◆ Exercise brief ◆
Below are the records; count how many of their lines contain the word "will" and give that number only.

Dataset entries

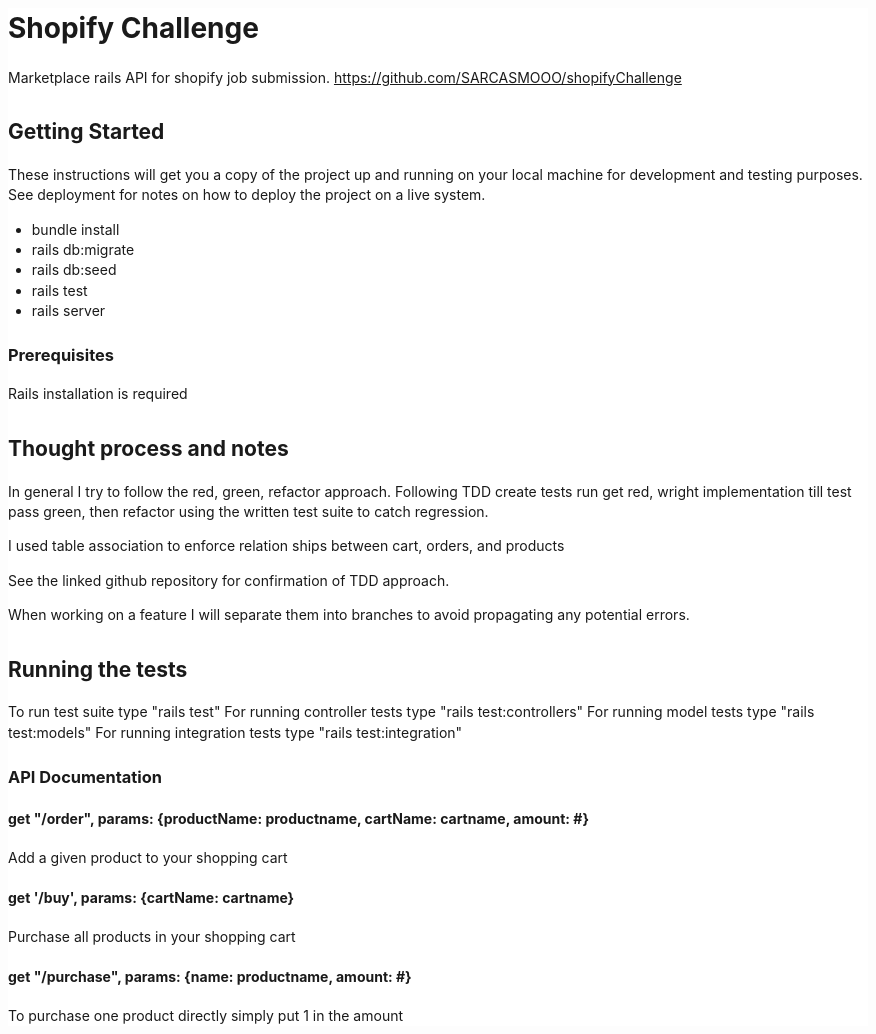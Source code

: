 # Shopify Challenge

Marketplace rails API for shopify job submission.
https://github.com/SARCASMOOO/shopifyChallenge

## Getting Started

These instructions will get you a copy of the project up and running on your local machine for development and testing purposes. See deployment for notes on how to deploy the project on a live system.

* bundle install
* rails db:migrate
* rails db:seed
* rails test
* rails server

### Prerequisites

Rails installation is required

## Thought process and notes
In general I try to follow the red, green, refactor approach. Following TDD
create tests run get red, wright implementation till test pass green, then refactor
using the written test suite to catch regression.

I used table association to enforce relation ships between cart, orders, and products

See the linked github repository for confirmation of TDD approach.

When working on a feature I will separate them into branches to avoid propagating
any potential errors.

## Running the tests

To run test suite type "rails test"
For running controller tests type "rails test:controllers"
For running model tests type "rails test:models"
For running integration tests type "rails test:integration"

### API Documentation
####     get "/order", params: {productName: productname, cartName: cartname, amount: #}
Add a given product to your shopping cart

####     get '/buy',  params: {cartName: cartname}
Purchase all products in your shopping cart

####     get "/purchase", params: {name: productname, amount: #}
To purchase one product directly simply put 1 in the amount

◆ Output below ◆
2